﻿This Bishop2021_README.txt file was generated on 2021-10-14 by Anusha Bishop

GENERAL INFORMATION

1. Title of Dataset: A machine learning approach to integrating genetic and ecological data in tsetse flies (Glossina pallidipes) for spatially explicit vector control planning

2. Author Information
	A. Principal Investigator Contact Information
		Name: Norah Saarman
		Institution: Utah State University
		Address: 
		Email: norah.saarman@usu.edu

	B. Associate or Co-investigator Contact Information
		Name: Anusha Bishop
		Institution: UC Berkeley
		Address: 
		Email: anusha.bishop@berkeley.edu

	C. Alternate Contact Information
		Name: 
		Institution: 
		Address: 
		Email: 

3. Date of data collection: 2016 - 2019

4. Geographic location of data collection: Kenya and Tanzania

5. Information about funding sources that supported the collection of the data: see corresponding paper (Bishop et al., 2021).


SHARING/ACCESS INFORMATION

1. Licenses/restrictions placed on the data: NA

2. Links to publications that cite or use the data:  https://doi.org/10.1111/eva.13237

3. Links to other publicly accessible locations of the data: NA

4. Links/relationships to ancillary data sets: NA

5. Was data derived from another source? NA

6. Recommended citation for this dataset: 
Bishop, A. P., Amatulli, G., Hyseni, C., Pless, E., Bateta, R., Okeyo, W. A., ... & Saarman, N. P. (2021). A machine learning approach to integrating genetic and ecological data in tsetse flies (Glossina pallidipes) for spatially explicit vector control planning. Evolutionary Applications, 14(7), 1762.

DATA & FILE OVERVIEW

1. File List: 
Bishop2021_HabitatSuitability_Data.csv - contains the data used in the habitat suitability model (i.e. information about the trap locations). Abbreviations: TrapNo (Trap Number), Lat (Latitude), Long (Longitude), NumberDays (number of days between StartDate (date traps were set out) and EndDate (date flies were collected from traps)).

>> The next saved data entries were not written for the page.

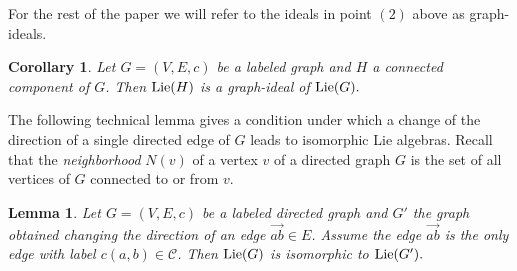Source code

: \documentclass[12pt]{amsart}
\newtheorem{cor}[teo]{Corollary}
\newtheorem{lemma}[teo]{Lemma}
\begin{document}
For the rest of the paper we will refer to the ideals in point $(2)$ above as graph-ideals.

\begin{cor}
Let $G=(V,E,c)$ be a labeled graph and $H$ a connected component of $G$. Then ${\rm Lie}(H)$ is a graph-ideal of ${\rm Lie}(G).$
\end{cor}

The following technical lemma gives a condition under which a change of the direction of a single directed edge of $G$ leads to isomorphic Lie algebras. Recall that the {\it neighborhood} $N(v)$ of a vertex $v$ of a directed graph $G$ is the set of all vertices of $G$ connected to or from $v$. 

\begin{lemma}\label{direction}
Let $G=(V,E,c)$ be a labeled directed graph and $G'$ the graph obtained changing the direction of an edge $\overrightarrow{ab}\in E$. Assume the edge $\overrightarrow{ab}$ is the only edge with label $c(a,b)\in{\mathcal C}$. Then ${\rm Lie}(G)$ is isomorphic to ${\rm Lie}(G').$
\end{lemma}
\end{document}

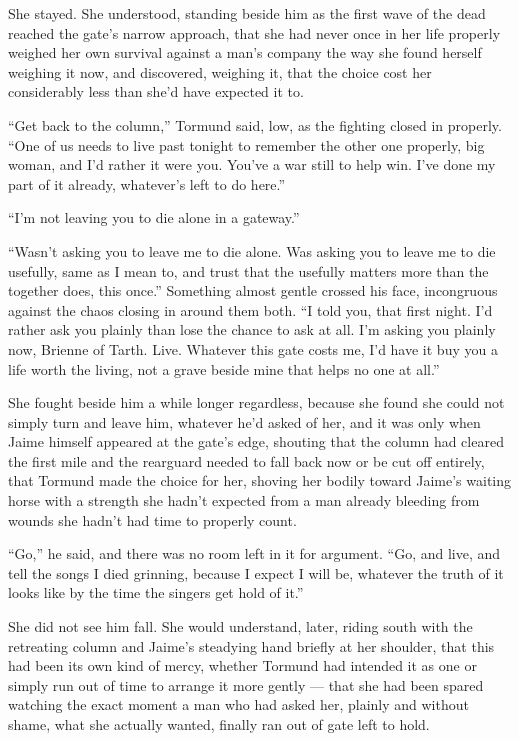 \sceneBreak

She stayed. She understood, standing beside him as the first wave of the dead reached the gate’s narrow approach, that she had never once in her life properly weighed her own survival against a man’s company the way she found herself weighing it now, and discovered, weighing it, that the choice cost her considerably less than she’d have expected it to.

“Get back to the column,” Tormund said, low, as the fighting closed in properly. “One of us needs to live past tonight to remember the other one properly, big woman, and I’d rather it were you. You’ve a war still to help win. I’ve done my part of it already, whatever’s left to do here.”

“I’m not leaving you to die alone in a gateway.”

“Wasn’t asking you to leave me to die alone. Was asking you to leave me to die usefully, same as I mean to, and trust that the usefully matters more than the together does, this once.” Something almost gentle crossed his face, incongruous against the chaos closing in around them both. “I told you, that first night. I’d rather ask you plainly than lose the chance to ask at all. I’m asking you plainly now, Brienne of Tarth. Live. Whatever this gate costs me, I’d have it buy you a life worth the living, not a grave beside mine that helps no one at all.”

She fought beside him a while longer regardless, because she found she could not simply turn and leave him, whatever he’d asked of her, and it was only when Jaime himself appeared at the gate’s edge, shouting that the column had cleared the first mile and the rearguard needed to fall back now or be cut off entirely, that Tormund made the choice for her, shoving her bodily toward Jaime’s waiting horse with a strength she hadn’t expected from a man already bleeding from wounds she hadn’t had time to properly count.

“Go,” he said, and there was no room left in it for argument. “Go, and live, and tell the songs I died grinning, because I expect I will be, whatever the truth of it looks like by the time the singers get hold of it.”

\sceneBreak

She did not see him fall. She would understand, later, riding south with the retreating column and Jaime’s steadying hand briefly at her shoulder, that this had been its own kind of mercy, whether Tormund had intended it as one or simply run out of time to arrange it more gently — that she had been spared watching the exact moment a man who had asked her, plainly and without shame, what she actually wanted, finally ran out of gate left to hold.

Bishop2021_GenConModel_AllData.csv - contains the data used in the genetic connectivity model. All columns starting with "BIO" are the median values of each bioclimatic variable along straight paths between sites. The "kernel" column contains the median values along straight paths between sites from the kernel density layer. The "pixvals" column contains the geographic distance between sites in units of pixels (1 km resolution). The "Distance" column contains the Cavalli-Sforza and Edwards’ chord (CSE) genetic distances between sites. See methods of the paper (Bishop et al., 2021) for more detail.

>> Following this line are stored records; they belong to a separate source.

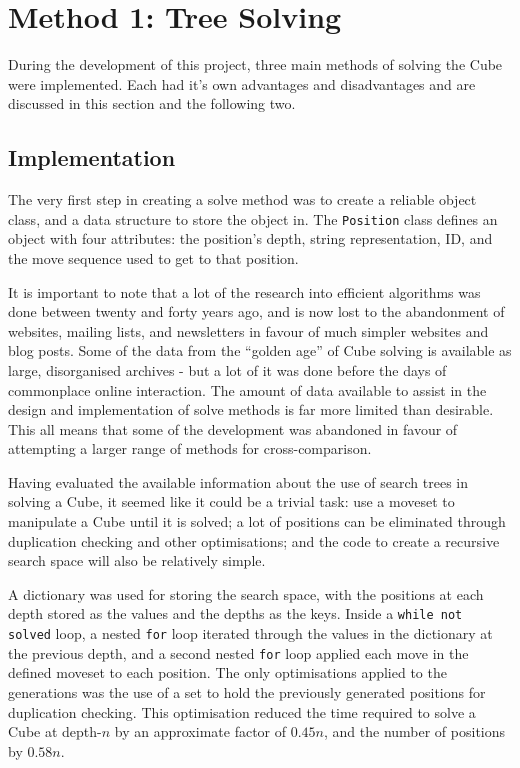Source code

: \documentclass{report}
\newcommand{\depth}[1]{depth-#1}
\newenvironment{aside}{\begin{mdframed}[style=0,%
		leftline=false,rightline=false,leftmargin=2em,rightmargin=2em,%
		innerleftmargin=0pt,innerrightmargin=0pt,linewidth=0.75pt,%
		skipabove=7pt,skipbelow=7pt]\small}
	{\end{mdframed}}
\begin{document}
    \section{Method 1: Tree Solving} \label{sec:treeSolving}
    
    During the development of this project, three main methods of solving the Cube were implemented. Each had it's own advantages and disadvantages and are discussed in this section and the following two.
    
    \subsection{Implementation} \label{sec:treeSolveImplementation}
    
    The very first step in creating a solve method was to create a reliable object class, and a data structure to store the object in. The \lstinline|Position| class defines an object with four attributes: the position's depth, string representation, ID, and the move sequence used to get to that position.
    
   	\begin{aside}
   		    It is important to note that a lot of the research into efficient algorithms was done between twenty and forty years ago, and is now lost to the abandonment of websites, mailing lists, and newsletters in favour of much simpler websites and blog posts. Some of the data from the \enquote{golden age} of Cube solving is available as large, disorganised archives - but a lot of it was done before the days of commonplace online interaction. The amount of data available to assist in the design and implementation of solve methods is far more limited than desirable. This all means that some of the development was abandoned in favour of attempting a larger range of methods for cross-comparison.
   	\end{aside}

    Having evaluated the available information about the use of search trees in solving a Cube, it seemed like it could be a trivial task: use a moveset to manipulate a Cube until it is solved; a lot of positions can be eliminated through duplication checking and other optimisations; and the code to create a recursive search space will also be relatively simple. 
    
    A dictionary was used for storing the search space, with the positions at each depth stored as the values and the depths as the keys. Inside a \lstinline|while not solved| loop, a nested \lstinline|for| loop iterated through the values in the dictionary at the previous depth, and a second nested \lstinline|for| loop applied each move in the defined moveset to each position. The only optimisations applied to the generations was the use of a set to hold the previously generated positions for duplication checking. This optimisation reduced the time required to solve a Cube at \depth{$n$} by an approximate factor of $0.45n$, and the number of positions by $0.58n$.
    
\end{document}
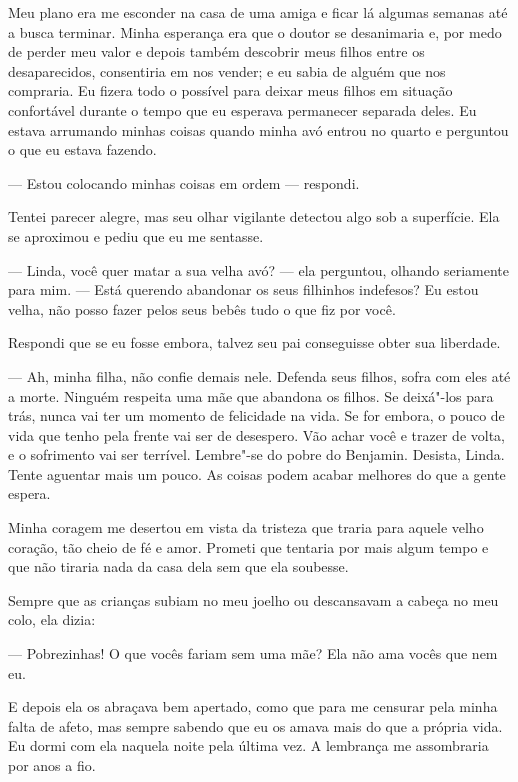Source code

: Meu plano era me esconder na casa de
uma amiga e ficar lá algumas semanas até a busca terminar. Minha
esperança era que o doutor se desanimaria e, por medo de perder meu
valor e depois também descobrir meus filhos entre os desaparecidos,
consentiria em nos vender; e eu sabia de alguém que nos compraria. Eu
fizera todo o possível para deixar meus filhos em situação confortável
durante o tempo que eu esperava permanecer separada deles. Eu estava
arrumando minhas coisas quando minha avó entrou no quarto e perguntou o
que eu estava fazendo.

--- Estou colocando minhas coisas em ordem --- respondi.

Tentei parecer alegre, mas seu olhar vigilante detectou algo sob a
superfície. Ela se aproximou e pediu que eu me sentasse.

--- Linda, você quer matar a sua velha avó? --- ela perguntou, olhando
seriamente para mim. --- Está querendo abandonar os seus filhinhos
indefesos? Eu estou velha, não posso fazer pelos seus bebês tudo o que
fiz por você.

Respondi que se eu fosse embora, talvez
seu pai conseguisse obter sua liberdade.

--- Ah, minha filha, não confie demais
nele. Defenda seus filhos, sofra com eles até a morte. Ninguém respeita
uma mãe que abandona os filhos. Se deixá"-los para trás, nunca vai ter um
momento de felicidade na vida. Se for embora, o pouco de vida que tenho
pela frente vai ser de desespero. Vão achar você e trazer de volta, e o
sofrimento vai ser terrível. Lembre"-se do pobre do Benjamin. Desista,
Linda. Tente aguentar mais um pouco. As coisas podem acabar melhores do
que a gente espera.

Minha coragem me desertou em vista da
tristeza que traria para aquele velho coração, tão cheio de fé e amor.
Prometi que tentaria por mais algum tempo e que não tiraria nada da casa
dela sem que ela soubesse.

Sempre que as crianças subiam no meu
joelho ou descansavam a cabeça no meu colo, ela dizia:

--- Pobrezinhas! O que vocês fariam sem uma mãe? Ela não ama vocês que
nem eu.

E depois ela os abraçava bem apertado, como que para me censurar pela
minha falta de afeto, mas sempre sabendo que eu os amava mais do que a
própria vida. Eu dormi com ela naquela noite pela última vez. A
lembrança me assombraria por anos a fio.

Gpd_KenTza_11loci_659indv_genepop.txt - contains the microsatellite genotypes for the 659 individuals used in this study in GenePop format (https://genepop.curtin.edu.au/) and the Gpd_KenTza_11loci_659indv_sample_info.csv file provides information about these individuals.

2. Relationship between files, if important: NA

3. Additional related data collected that was not included in the current data package: NA

4. Are there multiple versions of the dataset? no

METHODOLOGICAL INFORMATION

1. Description of methods used for collection/generation of data: 
see corresponding paper (Bishop et al., 2021)

2. Methods for processing the data: 
see corresponding paper (Bishop et al., 2021)

3. Instrument- or software-specific information needed to interpret the data: 
see corresponding paper (Bishop et al., 2021)

4. Standards and calibration information, if appropriate: 
NA

5. Environmental/experimental conditions: 
NA

6. Describe any quality-assurance procedures performed on the data: 
NA

7. People involved with sample collection, processing, analysis and/or submission: 
See corresponding paper (Bishop et al., 2021)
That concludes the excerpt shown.